● ABOUT THIS EXERCISE: Will you quote only the lines starting at the one that contains "List( <values> )" and ending with the last line of the listing below, inclusive?

● RECORDS SHOWN:

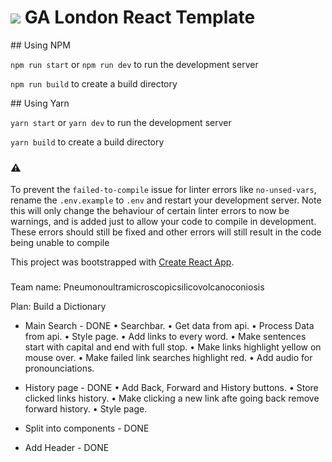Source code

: # ![](https://ga-dash.s3.amazonaws.com/production/assets/logo-9f88ae6c9c3871690e33280fcf557f33.png) GA London React Template

## Using NPM

`npm run start` or `npm run dev`  to run the development server

`npm run build` to create a build directory

## Using Yarn

`yarn start` or `yarn dev`  to run the development server

`yarn build` to create a build directory

### ⚠️

To prevent the `failed-to-compile` issue for linter errors like `no-unsed-vars`, rename the `.env.example` to `.env` and restart your development server. Note this will only change the behaviour of certain linter errors to now be warnings, and is added just to allow your code to compile in development. These errors should still be fixed and other errors will still result in the code being unable to compile

This project was bootstrapped with [Create React App](https://github.com/facebook/create-react-app).

###

Team name: Pneumonoultramicroscopicsilicovolcanoconiosis

Plan: Build a Dictionary

- Main Search - DONE
  • Searchbar.
  • Get data from api.
  • Process Data from api.
  • Style page.
  • Add links to every word.
    • Make sentences start with capital and end with full stop.
    • Make links highlight yellow on mouse over.
    • Make failed link searches highlight red.
  • Add audio for pronounciations.

- History page - DONE
  • Add Back, Forward and History buttons.
  • Store clicked links history.
  • Make clicking a new link afte going back remove forward history.
  • Style page.

- Split into components - DONE

- Add Header - DONE
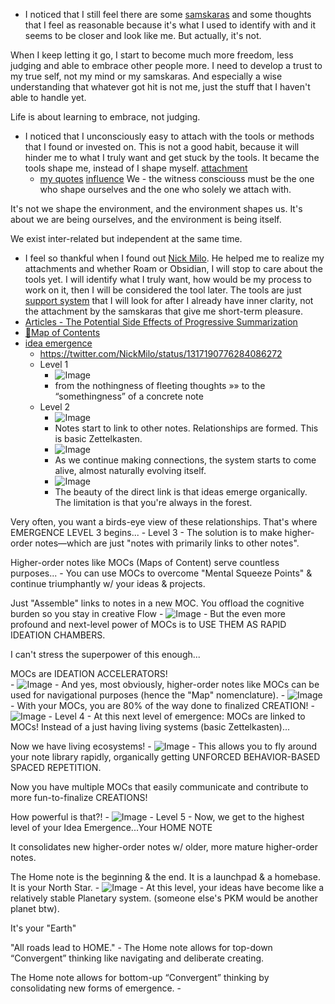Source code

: - I noticed that I still feel there are some [samskaras](<samskaras.md>) and some thoughts that I feel as reasonable because it's what I used to identify with and it seems to be closer and look like me. But actually, it's not. 

When I keep letting it go, I start to become much more freedom, less judging and able to embrace other people more. I need to develop a trust to my true self, not my mind or my samskaras. And especially a wise understanding that whatever got hit is not me, just the stuff that I haven't able to handle yet.

Life is about learning to embrace, not judging.
- I noticed that I unconsciously easy to attach with the tools or methods that I found or invested on. This is not a good habit, because it will hinder me to what I truly want and get stuck by the tools. It became the tools shape me, instead of I shape myself. [attachment](<attachment.md>)
    - [my quotes](<my quotes.md>) [influence](<influence.md>)
We - the witness consciouss must be the one who shape ourselves and the one who solely we attach with. 

It's not we shape the environment, and the environment shapes us. It's about we are being ourselves, and the environment is being itself. 

We exist inter-related but independent at the same time.
- I feel so thankful when I found out [Nick Milo](<Nick Milo.md>). He helped me to realize my attachments and whether Roam or Obsidian, I will stop to care about the tools yet. I will identify what I truly want, how would be my process to work on it, then I will be considered the tool later. The tools are just [support system](<support system.md>) that I will look for after I already have inner clarity, not the attachment by the samskaras that give me short-term pleasure.
- [Articles - The Potential Side Effects of Progressive Summarization](<Articles - The Potential Side Effects of Progressive Summarization.md>)
- [🧭Map of Contents](<🧭Map of Contents.md>)
- [idea emergence](<idea emergence.md>)
    - https://twitter.com/NickMilo/status/1317190776284086272
    - Level 1 
        - ![Image](https://pbs.twimg.com/media/EkeEdg7UcAE3DML?format=jpg&name=large)
        - from the nothingness of fleeting thoughts »» 
to the “somethingness” of a concrete note
    - Level 2
        - ![Image](https://pbs.twimg.com/media/EkeFhY_VgAA5HRb?format=jpg&name=900x900)
        - Notes start to link to other notes. Relationships are formed. This is basic Zettelkasten.
        - ![Image](https://pbs.twimg.com/media/EkeF4vaVkAE3GzY?format=jpg&name=large)
        - As we continue making connections, the system starts to come alive, almost naturally evolving itself.
        - ![Image](https://pbs.twimg.com/media/EkeHM8rU8AUnFmw?format=jpg&name=large)
        - The beauty of the direct link is that ideas emerge organically. The limitation is that you're always in the forest. 

Very often, you want a birds-eye view of these relationships. That's where EMERGENCE LEVEL 3 begins...
    - Level 3
        - The solution is to make higher-order notes—which are just "notes with primarily links to other notes".

Higher-order notes like MOCs (Maps of Content) serve countless purposes...
        - You can use MOCs to overcome "Mental Squeeze Points" & continue triumphantly w/ your ideas & projects.

Just "Assemble" links to notes in a new MOC. You offload the cognitive burden so you stay in creative Flow
            - ![Image](https://pbs.twimg.com/media/EkeJSX7U8AA2XmV?format=jpg&name=medium)
        - But the even more profound and next-level power of MOCs is to USE THEM AS RAPID IDEATION CHAMBERS.

I can't stress the superpower of this enough...

MOCs are IDEATION ACCELERATORS!   
            - ![Image](https://pbs.twimg.com/media/EkeJb-LVMAEaeoC?format=jpg&name=large)
        - And yes, most obviously, higher-order notes like MOCs can be used for navigational purposes (hence the "Map" nomenclature).
            - ![Image](https://pbs.twimg.com/media/EkeKo0nUUAA4JI1?format=jpg&name=medium)
        - With your MOCs, you are 80% of the way done to finalized CREATION!
            - ![Image](https://pbs.twimg.com/media/EkeQWTRVoAES5K0?format=jpg&name=large)
    - Level 4
        - At this next level of emergence: MOCs are linked to MOCs! Instead of a just having living systems (basic Zettelkasten)...

Now we have living ecosystems!
            - ![Image](https://pbs.twimg.com/media/EkeQ8WAU0AAXYQi?format=jpg&name=large)
        - This allows you to fly around your note library rapidly, organically getting UNFORCED BEHAVIOR-BASED SPACED REPETITION.

Now you have multiple MOCs that easily communicate and contribute to more fun-to-finalize CREATIONS!

How powerful is that?!
            - ![Image](https://pbs.twimg.com/media/EkeR-DiVMAErc1K?format=png&name=900x900)
    - Level 5
        - Now, we get to the highest level of your Idea Emergence...Your HOME NOTE

It consolidates new higher-order notes w/ older, more mature higher-order notes.

The Home note is the beginning & the end. It is a launchpad & a homebase. It is your North Star.
            - ![Image](https://pbs.twimg.com/media/EkeStGIVcAAkvcg?format=jpg&name=large)
        - At this level, your ideas have become like a relatively stable Planetary system. (someone else's PKM would be another planet btw).

It's your "Earth"

"All roads lead to HOME."
        - The Home note allows for top-down “Convergent” thinking like navigating and deliberate creating.

The Home note allows for bottom-up “Convergent” thinking by consolidating new forms of emergence.
        - 
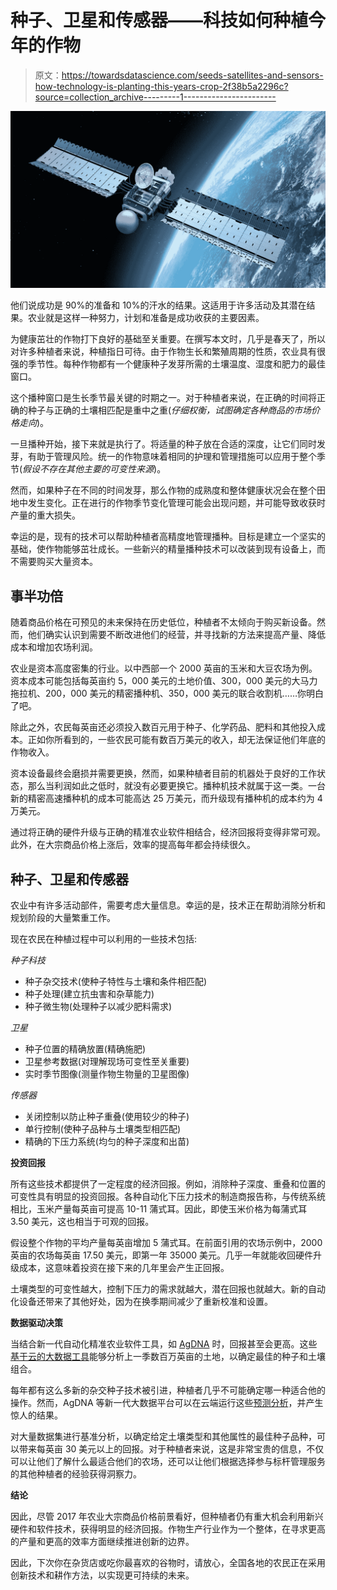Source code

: # 种子、卫星和传感器——科技如何种植今年的作物

> 原文：<https://towardsdatascience.com/seeds-satellites-and-sensors-how-technology-is-planting-this-years-crop-2f38b5a2296c?source=collection_archive---------1----------------------->

![](img/c9217560b17847d5fda211f71cab49d4.png)

他们说成功是 90%的准备和 10%的汗水的结果。这适用于许多活动及其潜在结果。农业就是这样一种努力，计划和准备是成功收获的主要因素。

为健康茁壮的作物打下良好的基础至关重要。在撰写本文时，几乎是春天了，所以对许多种植者来说，种植指日可待。由于作物生长和繁殖周期的性质，农业具有很强的季节性。每种作物都有一个健康种子发芽所需的土壤温度、湿度和肥力的最佳窗口。

这个播种窗口是生长季节最关键的时期之一。对于种植者来说，在正确的时间将正确的种子与正确的土壤相匹配是重中之重(*仔细权衡，试图确定各种商品的市场价格走向*)。

一旦播种开始，接下来就是执行了。将适量的种子放在合适的深度，让它们同时发芽，有助于管理风险。统一的作物意味着相同的护理和管理措施可以应用于整个季节(*假设不存在其他主要的可变性来源*)。

然而，如果种子在不同的时间发芽，那么作物的成熟度和整体健康状况会在整个田地中发生变化。正在进行的作物季节变化管理可能会出现问题，并可能导致收获时产量的重大损失。

幸运的是，现有的技术可以帮助种植者高精度地管理播种。目标是建立一个坚实的基础，使作物能够茁壮成长。一些新兴的精量播种技术可以改装到现有设备上，而不需要购买大量资本。

## **事半功倍**

随着商品价格在可预见的未来保持在历史低位，种植者不太倾向于购买新设备。然而，他们确实认识到需要不断改进他们的经营，并寻找新的方法来提高产量、降低成本和增加农场利润。

农业是资本高度密集的行业。以中西部一个 2000 英亩的玉米和大豆农场为例。资本成本可能包括每英亩约 5，000 美元的土地价值、300，000 美元的大马力拖拉机、200，000 美元的精密播种机、350，000 美元的联合收割机……你明白了吧。

除此之外，农民每英亩还必须投入数百元用于种子、化学药品、肥料和其他投入成本。正如你所看到的，一些农民可能有数百万美元的收入，却无法保证他们年底的作物收入。

资本设备最终会磨损并需要更换，然而，如果种植者目前的机器处于良好的工作状态，那么当利润如此之低时，就没有必要更换它。播种机技术就属于这一类。一台新的精密高速播种机的成本可能高达 25 万美元，而升级现有播种机的成本约为 4 万美元。

通过将正确的硬件升级与正确的精准农业软件相结合，经济回报将变得非常可观。此外，在大宗商品价格上涨后，效率的提高每年都会持续很久。

## **种子、卫星和传感器**

农业中有许多活动部件，需要考虑大量信息。幸运的是，技术正在帮助消除分析和规划阶段的大量繁重工作。

现在农民在种植过程中可以利用的一些技术包括:

*种子科技*

*   种子杂交技术(使种子特性与土壤和条件相匹配)
*   种子处理(建立抗虫害和杂草能力)
*   种子微生物(处理种子以减少肥料需求)

*卫星*

*   种子位置的精确放置(精确施肥)
*   卫星参考数据(对理解现场可变性至关重要)
*   实时季节图像(测量作物生物量的卫星图像)

*传感器*

*   关闭控制以防止种子重叠(使用较少的种子)
*   单行控制(使种子品种与土壤类型相匹配)
*   精确的下压力系统(均匀的种子深度和出苗)

**投资回报**

所有这些技术都提供了一定程度的经济回报。例如，消除种子深度、重叠和位置的可变性具有明显的投资回报。各种自动化下压力技术的制造商报告称，与传统系统相比，玉米产量每英亩可提高 10-11 蒲式耳。因此，即使玉米价格为每蒲式耳 3.50 美元，这也相当于可观的回报。

假设整个作物的平均产量每英亩增加 5 蒲式耳。在前面引用的农场示例中，2000 英亩的农场每英亩 17.50 美元，即第一年 35000 美元。几乎一年就能收回硬件升级成本，这意味着投资在接下来的几年里会产生正回报。

土壤类型的可变性越大，控制下压力的需求就越大，潜在回报也就越大。新的自动化设备还带来了其他好处，因为在换季期间减少了重新校准和设置。

**数据驱动决策**

当结合新一代自动化精准农业软件工具，如 [AgDNA](https://agdna.com/) 时，回报甚至会更高。这些[基于云的大数据工具](https://www.linkedin.com/pulse/can-big-data-deliver-big-returns-agriculture-paul-turner)能够分析上一季数百万英亩的土地，以确定最佳的种子和土壤组合。

每年都有这么多新的杂交种子技术被引进，种植者几乎不可能确定哪一种适合他的操作。然而，AgDNA 等新一代大数据平台可以在云端运行这些[预测分析](https://www.linkedin.com/pulse/how-predictive-analytics-make-farming-more-paul-turner)，并产生惊人的结果。

对大量数据集进行基准分析，以确定给定土壤类型和其他属性的最佳种子品种，可以带来每英亩 30 美元以上的回报。对于种植者来说，这是非常宝贵的信息，不仅可以让他们了解什么最适合他们的农场，还可以让他们根据选择参与标杆管理服务的其他种植者的经验获得洞察力。

**结论**

因此，尽管 2017 年农业大宗商品价格前景看好，但种植者仍有重大机会利用新兴硬件和软件技术，获得明显的经济回报。作物生产行业作为一个整体，在寻求更高的产量和更高的效率方面继续推进创新的边界。

因此，下次你在杂货店或吃你最喜欢的谷物时，请放心，全国各地的农民正在采用创新技术和耕作方法，以实现更可持续的未来。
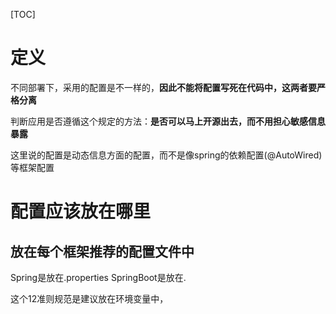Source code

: [TOC]

# 定义
不同部署下，采用的配置是不一样的，**因此不能将配置写死在代码中，这两者要严格分离**

判断应用是否遵循这个规定的方法：**是否可以马上开源出去，而不用担心敏感信息暴露**

这里说的配置是动态信息方面的配置，而不是像spring的依赖配置(@AutoWired)等框架配置

# 配置应该放在哪里
## 放在每个框架推荐的配置文件中
Spring是放在.properties
SpringBoot是放在.

这个12准则规范是建议放在环境变量中，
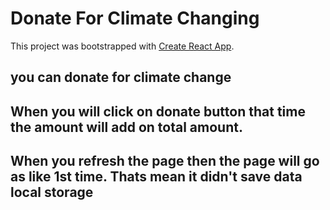 # Donate For Climate Changing

This project was bootstrapped with [Create React App](https://mystifying-montalcini-884619.netlify.app/).


## you can donate for climate change

## When you will click on donate button that time the amount will add on total amount.

## When you refresh the page then the page will go as like 1st time. Thats mean it didn't save data local storage
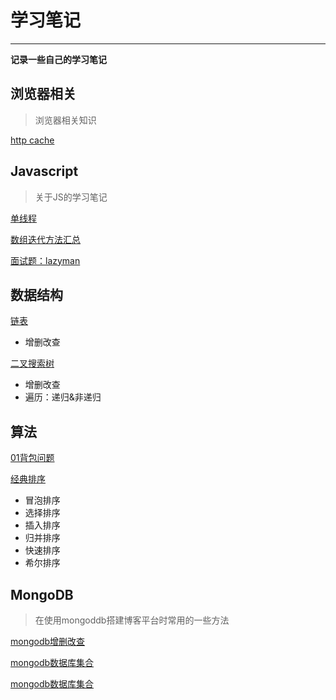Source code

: # 学习笔记

---

**记录一些自己的学习笔记**

## 浏览器相关

> 浏览器相关知识

[http cache](https://github.com/buynao/notes/blob/master/browser/httpCache.md)

## Javascript

> 关于JS的学习笔记

[单线程](https://github.com/buynao/notes/blob/master/javascript/singleThreaded.md)

[数组迭代方法汇总](https://github.com/buynao/notes/blob/master/javascript/array/iteration.md)

[面试题：lazyman](https://github.com/buynao/notes/blob/master/javascript/lazyman/index.js)

## 数据结构

[链表](https://github.com/buynao/notes/blob/master/dataStructure/linkedList/index.js)
- 增删改查

[二叉搜索树](https://github.com/buynao/notes/blob/master/dataStructure/binarySearchTree/index.js)
- 增删改查
- 遍历：递归&非递归

## 算法

[01背包问题](https://github.com/buynao/notes/blob/master/algorithm/01knapsack/index.js)

[经典排序](https://github.com/buynao/notes/blob/master/algorithm/sort/index.js)
- 冒泡排序
- 选择排序
- 插入排序
- 归并排序
- 快速排序
- 希尔排序
 
## MongoDB

> 在使用mongoddb搭建博客平台时常用的一些方法

[mongodb增删改查](https://github.com/buynao/notes/blob/master/mongod/%E5%A2%9E%E5%88%A0%E6%94%B9%E6%9F%A5.md)

[mongodb数据库集合](https://github.com/buynao/notes/blob/master/mongod/%E6%95%B0%E6%8D%AE%E5%BA%93%E9%9B%86%E5%90%88.md)

[mongodb数据库集合](https://github.com/buynao/notes/blob/master/mongod/%E6%98%A0%E5%B0%84%2C%E9%99%90%E5%88%B6%E8%AE%B0%E5%BD%95.md)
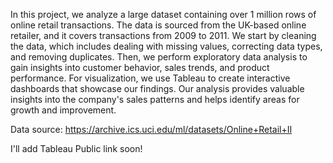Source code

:In this project, we analyze a large dataset containing over 1 million rows of online retail transactions. The data is sourced from the UK-based online retailer, and it covers transactions from 2009 to 2011. We start by cleaning the data, which includes dealing with missing values, correcting data types, and removing duplicates. Then, we perform exploratory data analysis to gain insights into customer behavior, sales trends, and product performance. For visualization, we use Tableau to create interactive dashboards that showcase our findings. Our analysis provides valuable insights into the company's sales patterns and helps identify areas for growth and improvement.

Data source:
https://archive.ics.uci.edu/ml/datasets/Online+Retail+II

I'll add Tableau Public link soon!

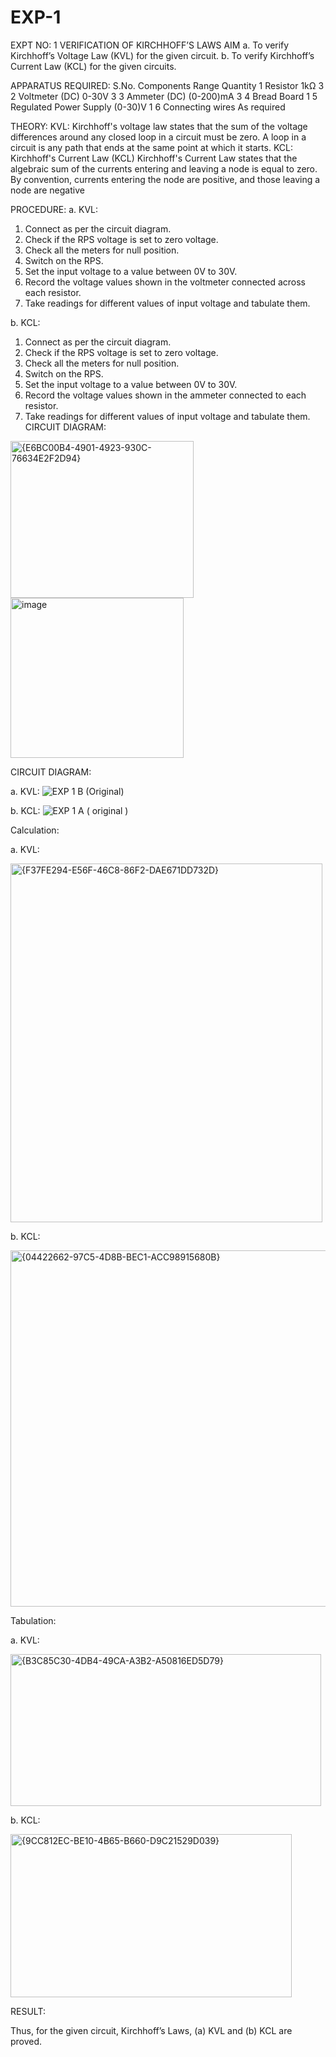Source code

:# EXP-1
EXPT NO: 1	VERIFICATION OF KIRCHHOFF’S LAWS
AIM
a.   To verify Kirchhoff’s Voltage Law (KVL) for the given circuit. 
b.   To verify Kirchhoff’s Current Law (KCL) for the given circuits.

APPARATUS REQUIRED:
S.No.	Components	Range	Quantity
1	Resistor	1kΩ	3
2	Voltmeter (DC)	0-30V	3
3	Ammeter (DC)	(0-200)mA	3
4	Bread Board		1
5	Regulated Power Supply	(0-30)V	1
6	Connecting wires		As required

THEORY:
KVL: Kirchhoff's voltage law states that the sum of the voltage differences around any closed loop in a circuit must be zero. A loop in a circuit is any path that ends at the same point at which it starts.
KCL:
Kirchhoff's Current Law (KCL) Kirchhoff's Current Law states that the algebraic sum of the currents entering and leaving a node is equal to zero. By convention, currents entering the node are positive, and those leaving a node are negative


PROCEDURE:
a.   KVL:
1.   Connect as per the circuit diagram.
2.   Check if the RPS voltage is set to zero voltage.
3.   Check all the meters for null position.
4.   Switch on the RPS.
5.   Set the input voltage to a value between 0V to 30V.
6.   Record the voltage values shown in the voltmeter connected across each resistor.
7.   Take readings for different values of input voltage and tabulate them.


b.  KCL:
1.   Connect as per the circuit diagram.
2.   Check if the RPS voltage is set to zero voltage.
3.   Check all the meters for null position.
4.   Switch on the RPS.
5.   Set the input voltage to a value between 0V to 30V.
6.   Record the voltage values shown in the ammeter connected to each resistor.
7.   Take readings for different values of input voltage and tabulate them. 
CIRCUIT DIAGRAM:
<img width="293" height="251" alt="{E6BC00B4-4901-4923-930C-76634E2F2D94}" src="https://github.com/user-attachments/assets/bf7666c8-5eb9-4cad-be9b-f1b2dd2ef69e" />
<img width="277" height="256" alt="image" src="https://github.com/user-attachments/assets/8ae9f016-b4be-4a22-b274-bfd4ca654544" />

CIRCUIT DIAGRAM:


a.   KVL:
 ![EXP 1 B (Original)](https://github.com/user-attachments/assets/c127fe82-e006-4d36-bf39-59535affa1d5)



b.  KCL:
 ![EXP 1  A ( original )](https://github.com/user-attachments/assets/4d095f1d-86d2-438e-ab01-673e8af6d742)


Calculation:

a.   KVL:
 
<img width="499" height="574" alt="{F37FE294-E56F-46C8-86F2-DAE671DD732D}" src="https://github.com/user-attachments/assets/6aa1dc05-17ae-436b-8d39-4f13de96bc34" />


b.  KCL:

<img width="508" height="570" alt="{04422662-97C5-4D8B-BEC1-ACC98915680B}" src="https://github.com/user-attachments/assets/d84f50dc-52d1-4213-919a-cb59f587a956" />



Tabulation:

a.   KVL:
 
<img width="497" height="243" alt="{B3C85C30-4DB4-49CA-A3B2-A50816ED5D79}" src="https://github.com/user-attachments/assets/58254305-56c0-44b5-a513-935fe0484c5e" />


b.  KCL:

<img width="450" height="261" alt="{9CC812EC-BE10-4B65-B660-D9C21529D039}" src="https://github.com/user-attachments/assets/1a7abaee-7f1a-4f61-9bd8-b78663f41d45" />


RESULT:

Thus, for the given circuit, Kirchhoff’s Laws, (a) KVL and (b) KCL are proved.
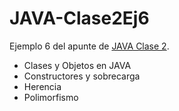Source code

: # JAVA-Clase2Ej6

Ejemplo 6 del apunte de [JAVA Clase 2](https://profmatiasgarcia.com.ar/uploads/tutoriales/ClaseTeoricaJAVA2.pdf).
<ul>
  <li> Clases y Objetos en JAVA</li>
  <li> Constructores y sobrecarga</li>
  <li> Herencia</li>
  <li> Polimorfismo</li>  
</ul>
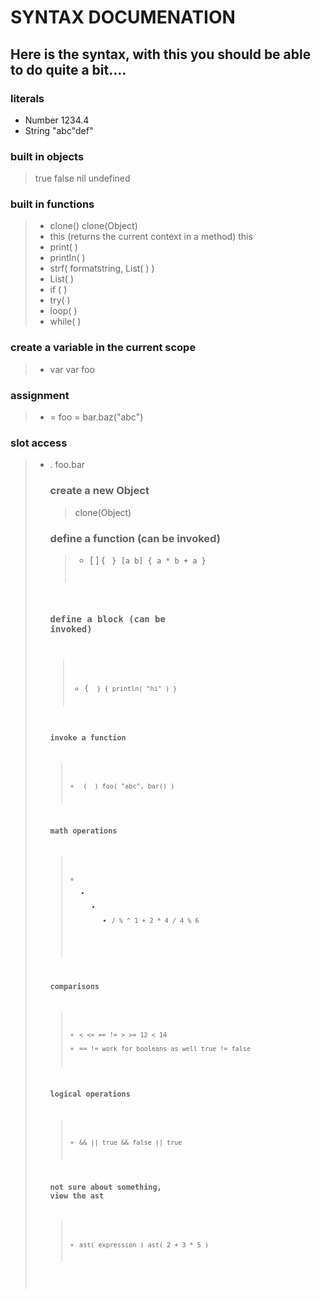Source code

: # SYNTAX DOCUMENATION

## Here is the syntax, with this you should be able to do quite a bit....

### literals
* Number
  1234.4
* String
  "abc\"def"

### built in objects
>    true
>    false
>    nil
>    undefined

### built in functions
> * clone(<parent>)
>    clone(Object)
> * this (returns the current context in a method)
>    this
> * print( <values> )
> * println( <values> )
> * strf( formatstring, List( <args> ) )
> * List( <values> )
> * if ( <cond> <true> <false> )
> * try( <cond> <finally> )
> * loop( <list> <func> )
> * while( <cond> <block> )

### create a variable in the current scope
> * var <name>
>    var foo

### assignment
> * <name> = <value>
>    foo = bar.baz("abc")

### slot access
> * <object>.<slot>
> foo.bar

### create a new Object
> clone(Object)

### define a function (can be invoked)
> * [ <params> ] { <code> }
> [a b] { a * b + a }

### define a block (can be invoked)
> * { <code> }
> { println( "hi" ) }

### invoke a function
> * <obj> ( <args> )
> foo( "abc", bar() )

### math operations
> * + - * / % ^
> 1 + 2 * 4 / 4 % 6

### comparisons
> * < <= == != > >=
> 12 < 14
> * == != work for booleans as well
> true != false

### logical operations
> * && ||
> true && false || true

### not sure about something, view the ast
> * ast( expression )
> ast( 2 + 3 * 5 )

● REPLY TO THE EXERCISE:
> * List( <values> )
> * if ( <cond> <true> <false> )
> * try( <cond> <finally> )
> * loop( <list> <func> )
> * while( <cond> <block> )

### create a variable in the current scope
> * var <name>
>    var foo

### assignment
> * <name> = <value>
>    foo = bar.baz("abc")

### slot access
> * <object>.<slot>
> foo.bar

### create a new Object
> clone(Object)

### define a function (can be invoked)
> * [ <params> ] { <code> }
> [a b] { a * b + a }

### define a block (can be invoked)
> * { <code> }
> { println( "hi" ) }

### invoke a function
> * <obj> ( <args> )
> foo( "abc", bar() )

### math operations
> * + - * / % ^
> 1 + 2 * 4 / 4 % 6

### comparisons
> * < <= == != > >=
> 12 < 14
> * == != work for booleans as well
> true != false

### logical operations
> * && ||
> true && false || true

### not sure about something, view the ast
> * ast( expression )
> ast( 2 + 3 * 5 )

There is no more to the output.